> [How to complete this task] Return every line of the data that contains the string "without".

____ Data

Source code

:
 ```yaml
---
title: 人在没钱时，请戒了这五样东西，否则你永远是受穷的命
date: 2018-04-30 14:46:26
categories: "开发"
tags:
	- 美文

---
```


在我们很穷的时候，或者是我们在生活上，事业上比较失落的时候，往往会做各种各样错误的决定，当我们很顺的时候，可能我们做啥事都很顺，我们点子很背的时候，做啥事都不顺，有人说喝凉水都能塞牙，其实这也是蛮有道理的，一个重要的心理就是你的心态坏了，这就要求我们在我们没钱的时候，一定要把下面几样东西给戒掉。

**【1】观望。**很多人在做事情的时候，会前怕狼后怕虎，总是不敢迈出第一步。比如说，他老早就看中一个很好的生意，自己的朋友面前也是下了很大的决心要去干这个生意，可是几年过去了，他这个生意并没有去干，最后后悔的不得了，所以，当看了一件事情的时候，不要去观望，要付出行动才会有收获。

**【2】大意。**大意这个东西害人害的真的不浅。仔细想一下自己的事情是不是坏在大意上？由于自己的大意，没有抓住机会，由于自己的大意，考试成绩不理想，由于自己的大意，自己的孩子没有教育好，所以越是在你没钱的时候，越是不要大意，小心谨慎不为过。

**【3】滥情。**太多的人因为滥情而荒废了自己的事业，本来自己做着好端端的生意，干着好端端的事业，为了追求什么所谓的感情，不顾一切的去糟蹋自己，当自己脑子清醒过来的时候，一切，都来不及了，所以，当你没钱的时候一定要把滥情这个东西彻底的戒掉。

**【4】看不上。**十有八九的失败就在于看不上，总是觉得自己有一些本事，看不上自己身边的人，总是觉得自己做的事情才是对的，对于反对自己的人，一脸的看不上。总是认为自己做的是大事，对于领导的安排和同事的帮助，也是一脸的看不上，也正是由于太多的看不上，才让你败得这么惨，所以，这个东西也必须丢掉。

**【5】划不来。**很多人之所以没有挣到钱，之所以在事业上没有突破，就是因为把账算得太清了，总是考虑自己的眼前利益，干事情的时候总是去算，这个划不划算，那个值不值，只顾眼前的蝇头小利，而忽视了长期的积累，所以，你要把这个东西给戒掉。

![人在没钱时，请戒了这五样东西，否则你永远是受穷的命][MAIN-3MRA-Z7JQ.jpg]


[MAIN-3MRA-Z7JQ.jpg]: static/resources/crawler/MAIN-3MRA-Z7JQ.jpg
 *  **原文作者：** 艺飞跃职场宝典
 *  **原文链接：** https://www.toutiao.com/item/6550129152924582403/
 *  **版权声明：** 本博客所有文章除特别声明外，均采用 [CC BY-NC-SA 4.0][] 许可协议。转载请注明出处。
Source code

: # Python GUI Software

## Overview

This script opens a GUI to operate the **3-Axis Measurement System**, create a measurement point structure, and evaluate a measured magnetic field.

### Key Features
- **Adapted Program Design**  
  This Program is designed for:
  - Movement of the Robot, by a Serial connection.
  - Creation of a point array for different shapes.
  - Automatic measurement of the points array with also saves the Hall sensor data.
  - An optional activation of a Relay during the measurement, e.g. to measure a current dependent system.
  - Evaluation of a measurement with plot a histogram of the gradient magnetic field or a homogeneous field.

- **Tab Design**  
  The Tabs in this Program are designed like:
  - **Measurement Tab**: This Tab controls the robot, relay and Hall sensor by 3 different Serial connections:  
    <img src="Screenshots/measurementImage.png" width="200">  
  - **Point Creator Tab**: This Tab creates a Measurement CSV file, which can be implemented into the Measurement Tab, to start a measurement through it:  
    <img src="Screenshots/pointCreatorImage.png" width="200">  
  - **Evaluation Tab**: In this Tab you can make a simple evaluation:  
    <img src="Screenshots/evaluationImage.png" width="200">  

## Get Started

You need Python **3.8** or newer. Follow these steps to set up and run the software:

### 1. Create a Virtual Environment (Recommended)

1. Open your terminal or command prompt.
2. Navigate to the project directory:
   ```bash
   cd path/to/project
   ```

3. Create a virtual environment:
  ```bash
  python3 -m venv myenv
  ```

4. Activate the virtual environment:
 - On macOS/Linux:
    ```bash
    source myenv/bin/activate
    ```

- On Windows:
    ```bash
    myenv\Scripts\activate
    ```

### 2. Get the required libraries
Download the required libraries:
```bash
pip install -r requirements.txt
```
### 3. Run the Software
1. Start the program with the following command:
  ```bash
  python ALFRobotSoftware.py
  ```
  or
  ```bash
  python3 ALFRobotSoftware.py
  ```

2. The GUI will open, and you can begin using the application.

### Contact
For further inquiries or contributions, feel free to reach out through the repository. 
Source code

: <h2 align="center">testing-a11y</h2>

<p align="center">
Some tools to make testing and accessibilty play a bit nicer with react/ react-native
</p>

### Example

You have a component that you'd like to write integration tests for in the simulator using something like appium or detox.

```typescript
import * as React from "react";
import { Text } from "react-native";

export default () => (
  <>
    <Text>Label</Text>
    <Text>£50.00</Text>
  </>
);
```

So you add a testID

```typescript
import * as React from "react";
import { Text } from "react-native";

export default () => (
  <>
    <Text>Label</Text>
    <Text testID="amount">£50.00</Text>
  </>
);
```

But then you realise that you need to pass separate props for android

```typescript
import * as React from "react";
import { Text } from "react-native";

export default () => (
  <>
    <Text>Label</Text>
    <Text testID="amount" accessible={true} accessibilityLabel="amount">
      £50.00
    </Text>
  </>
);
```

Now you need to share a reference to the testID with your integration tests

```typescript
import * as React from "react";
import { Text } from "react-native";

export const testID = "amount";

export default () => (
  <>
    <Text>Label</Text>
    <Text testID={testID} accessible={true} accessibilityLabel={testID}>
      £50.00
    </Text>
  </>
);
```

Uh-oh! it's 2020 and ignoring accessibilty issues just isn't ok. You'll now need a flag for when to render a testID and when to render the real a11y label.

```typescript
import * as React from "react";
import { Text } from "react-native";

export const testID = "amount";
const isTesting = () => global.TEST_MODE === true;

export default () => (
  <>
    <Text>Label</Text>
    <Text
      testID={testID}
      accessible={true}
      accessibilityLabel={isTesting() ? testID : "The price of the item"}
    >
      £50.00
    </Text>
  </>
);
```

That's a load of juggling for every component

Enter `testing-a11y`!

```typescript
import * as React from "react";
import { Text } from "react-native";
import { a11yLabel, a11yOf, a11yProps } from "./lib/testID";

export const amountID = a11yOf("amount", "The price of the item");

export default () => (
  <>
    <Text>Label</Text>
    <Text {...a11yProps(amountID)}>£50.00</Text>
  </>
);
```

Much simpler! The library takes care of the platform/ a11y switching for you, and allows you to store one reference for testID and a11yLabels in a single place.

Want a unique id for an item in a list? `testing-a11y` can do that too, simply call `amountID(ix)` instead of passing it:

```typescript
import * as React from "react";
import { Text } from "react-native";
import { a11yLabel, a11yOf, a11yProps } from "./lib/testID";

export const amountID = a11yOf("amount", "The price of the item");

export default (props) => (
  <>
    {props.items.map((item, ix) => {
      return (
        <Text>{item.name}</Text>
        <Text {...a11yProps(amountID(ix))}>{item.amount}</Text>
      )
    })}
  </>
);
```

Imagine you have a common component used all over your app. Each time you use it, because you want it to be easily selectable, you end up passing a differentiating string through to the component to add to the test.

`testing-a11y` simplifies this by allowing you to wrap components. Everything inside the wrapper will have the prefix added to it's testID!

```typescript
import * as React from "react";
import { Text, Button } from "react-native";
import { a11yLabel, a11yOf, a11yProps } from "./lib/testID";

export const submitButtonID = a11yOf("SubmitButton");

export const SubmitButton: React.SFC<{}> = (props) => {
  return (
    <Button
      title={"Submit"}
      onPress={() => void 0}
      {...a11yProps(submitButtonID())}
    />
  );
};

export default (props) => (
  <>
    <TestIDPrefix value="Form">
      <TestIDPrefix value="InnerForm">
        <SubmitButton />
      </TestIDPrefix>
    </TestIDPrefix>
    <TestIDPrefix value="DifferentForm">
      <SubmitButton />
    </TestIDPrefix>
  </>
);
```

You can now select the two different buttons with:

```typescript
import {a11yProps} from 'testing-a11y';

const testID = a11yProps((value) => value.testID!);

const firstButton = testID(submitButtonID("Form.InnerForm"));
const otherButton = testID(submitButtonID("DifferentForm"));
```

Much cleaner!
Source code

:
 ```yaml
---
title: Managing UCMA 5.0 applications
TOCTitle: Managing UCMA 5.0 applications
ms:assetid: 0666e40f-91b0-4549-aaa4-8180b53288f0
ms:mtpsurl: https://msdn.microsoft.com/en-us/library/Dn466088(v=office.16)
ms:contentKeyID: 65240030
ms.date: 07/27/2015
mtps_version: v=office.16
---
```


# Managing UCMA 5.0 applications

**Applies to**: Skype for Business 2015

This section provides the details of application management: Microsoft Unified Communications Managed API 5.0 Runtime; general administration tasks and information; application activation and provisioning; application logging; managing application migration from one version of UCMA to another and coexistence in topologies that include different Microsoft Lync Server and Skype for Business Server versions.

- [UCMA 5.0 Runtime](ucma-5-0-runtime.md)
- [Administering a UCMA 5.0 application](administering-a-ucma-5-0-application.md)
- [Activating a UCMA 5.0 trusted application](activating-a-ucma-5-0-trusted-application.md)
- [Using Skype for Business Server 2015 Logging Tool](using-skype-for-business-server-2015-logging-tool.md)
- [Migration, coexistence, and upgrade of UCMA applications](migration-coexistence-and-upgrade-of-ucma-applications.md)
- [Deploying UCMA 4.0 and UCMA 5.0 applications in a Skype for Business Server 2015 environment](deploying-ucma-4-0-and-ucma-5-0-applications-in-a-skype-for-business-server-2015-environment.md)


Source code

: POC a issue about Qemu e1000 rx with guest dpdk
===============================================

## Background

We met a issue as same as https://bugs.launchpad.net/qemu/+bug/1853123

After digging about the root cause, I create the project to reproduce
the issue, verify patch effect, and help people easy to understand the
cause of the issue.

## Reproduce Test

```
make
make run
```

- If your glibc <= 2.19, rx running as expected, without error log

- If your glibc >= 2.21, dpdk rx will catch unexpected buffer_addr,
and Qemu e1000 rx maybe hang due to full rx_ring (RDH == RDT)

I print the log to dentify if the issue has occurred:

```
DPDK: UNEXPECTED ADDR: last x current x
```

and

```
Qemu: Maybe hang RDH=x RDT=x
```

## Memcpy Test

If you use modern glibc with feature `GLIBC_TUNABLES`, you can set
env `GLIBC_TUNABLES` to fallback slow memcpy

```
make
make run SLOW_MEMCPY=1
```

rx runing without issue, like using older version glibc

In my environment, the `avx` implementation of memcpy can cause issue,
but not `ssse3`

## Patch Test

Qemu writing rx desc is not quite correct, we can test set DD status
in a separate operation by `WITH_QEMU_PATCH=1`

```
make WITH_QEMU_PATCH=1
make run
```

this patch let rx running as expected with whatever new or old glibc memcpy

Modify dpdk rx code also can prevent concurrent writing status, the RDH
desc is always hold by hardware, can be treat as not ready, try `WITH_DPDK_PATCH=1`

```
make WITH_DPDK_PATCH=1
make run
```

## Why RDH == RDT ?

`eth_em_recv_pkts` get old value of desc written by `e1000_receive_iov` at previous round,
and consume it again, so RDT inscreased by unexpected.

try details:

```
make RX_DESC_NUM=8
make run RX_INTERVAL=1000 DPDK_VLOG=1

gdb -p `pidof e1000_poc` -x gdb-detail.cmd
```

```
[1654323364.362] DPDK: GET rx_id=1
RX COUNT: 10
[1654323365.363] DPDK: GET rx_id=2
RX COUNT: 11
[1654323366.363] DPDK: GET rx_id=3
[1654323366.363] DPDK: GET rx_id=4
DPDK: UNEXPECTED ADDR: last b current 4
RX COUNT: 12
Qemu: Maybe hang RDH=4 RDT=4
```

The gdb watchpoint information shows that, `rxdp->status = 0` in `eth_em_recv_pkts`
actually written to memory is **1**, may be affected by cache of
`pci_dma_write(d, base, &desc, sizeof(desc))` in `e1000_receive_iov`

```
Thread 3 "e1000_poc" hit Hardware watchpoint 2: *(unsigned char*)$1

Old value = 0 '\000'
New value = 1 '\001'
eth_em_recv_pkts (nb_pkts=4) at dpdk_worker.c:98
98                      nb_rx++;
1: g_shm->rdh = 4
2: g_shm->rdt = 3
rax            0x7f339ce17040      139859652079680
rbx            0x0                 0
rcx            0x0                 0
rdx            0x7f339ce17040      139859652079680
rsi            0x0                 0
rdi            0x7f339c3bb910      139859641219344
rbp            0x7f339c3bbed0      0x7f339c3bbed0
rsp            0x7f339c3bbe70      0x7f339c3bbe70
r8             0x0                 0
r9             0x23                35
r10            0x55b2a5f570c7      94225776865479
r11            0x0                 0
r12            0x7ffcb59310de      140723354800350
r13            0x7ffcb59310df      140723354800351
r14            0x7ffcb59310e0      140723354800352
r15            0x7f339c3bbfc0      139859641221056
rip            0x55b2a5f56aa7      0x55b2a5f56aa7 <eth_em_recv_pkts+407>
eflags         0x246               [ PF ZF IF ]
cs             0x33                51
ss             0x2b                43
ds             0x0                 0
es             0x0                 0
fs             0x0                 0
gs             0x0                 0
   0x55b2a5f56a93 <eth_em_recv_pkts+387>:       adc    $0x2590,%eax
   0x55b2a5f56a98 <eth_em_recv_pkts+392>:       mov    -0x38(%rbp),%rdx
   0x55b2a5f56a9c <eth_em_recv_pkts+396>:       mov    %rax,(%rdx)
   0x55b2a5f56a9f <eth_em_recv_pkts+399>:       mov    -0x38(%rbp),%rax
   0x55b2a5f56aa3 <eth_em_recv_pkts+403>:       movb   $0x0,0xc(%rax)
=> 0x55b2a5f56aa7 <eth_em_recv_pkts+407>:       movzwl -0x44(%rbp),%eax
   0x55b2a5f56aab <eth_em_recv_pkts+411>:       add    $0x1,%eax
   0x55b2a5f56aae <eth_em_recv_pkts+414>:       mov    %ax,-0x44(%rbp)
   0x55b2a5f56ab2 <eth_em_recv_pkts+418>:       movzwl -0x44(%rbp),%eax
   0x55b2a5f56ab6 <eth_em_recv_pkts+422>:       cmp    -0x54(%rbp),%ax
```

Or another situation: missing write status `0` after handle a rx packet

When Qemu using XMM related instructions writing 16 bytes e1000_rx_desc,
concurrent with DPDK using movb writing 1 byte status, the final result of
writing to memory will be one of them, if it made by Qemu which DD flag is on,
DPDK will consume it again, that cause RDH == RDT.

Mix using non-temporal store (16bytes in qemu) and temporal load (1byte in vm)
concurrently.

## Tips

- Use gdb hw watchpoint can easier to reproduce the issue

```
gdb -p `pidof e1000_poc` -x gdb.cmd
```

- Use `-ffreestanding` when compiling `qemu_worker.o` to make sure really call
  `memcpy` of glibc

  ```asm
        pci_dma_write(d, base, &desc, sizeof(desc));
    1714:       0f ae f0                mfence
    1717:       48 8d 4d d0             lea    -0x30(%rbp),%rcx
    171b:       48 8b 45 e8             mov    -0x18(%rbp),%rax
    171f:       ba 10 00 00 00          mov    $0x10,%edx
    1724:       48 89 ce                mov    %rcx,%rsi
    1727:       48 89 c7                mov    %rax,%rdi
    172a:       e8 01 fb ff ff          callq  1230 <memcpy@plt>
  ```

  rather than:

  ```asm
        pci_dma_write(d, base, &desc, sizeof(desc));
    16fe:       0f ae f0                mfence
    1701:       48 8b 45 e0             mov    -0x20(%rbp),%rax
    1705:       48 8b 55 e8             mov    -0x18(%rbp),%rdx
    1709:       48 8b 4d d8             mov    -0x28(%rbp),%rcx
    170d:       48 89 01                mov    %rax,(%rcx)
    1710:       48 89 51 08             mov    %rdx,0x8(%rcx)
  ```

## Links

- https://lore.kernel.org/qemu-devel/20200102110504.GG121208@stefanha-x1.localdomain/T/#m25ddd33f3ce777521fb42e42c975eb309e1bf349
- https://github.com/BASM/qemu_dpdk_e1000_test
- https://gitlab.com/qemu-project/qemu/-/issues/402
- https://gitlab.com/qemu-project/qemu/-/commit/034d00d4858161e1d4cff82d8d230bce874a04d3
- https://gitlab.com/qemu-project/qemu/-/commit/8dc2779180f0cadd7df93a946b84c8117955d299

________

> [Answer for this exercise]
- If your glibc <= 2.19, rx running as expected, without error log
rx runing without issue, like using older version glibc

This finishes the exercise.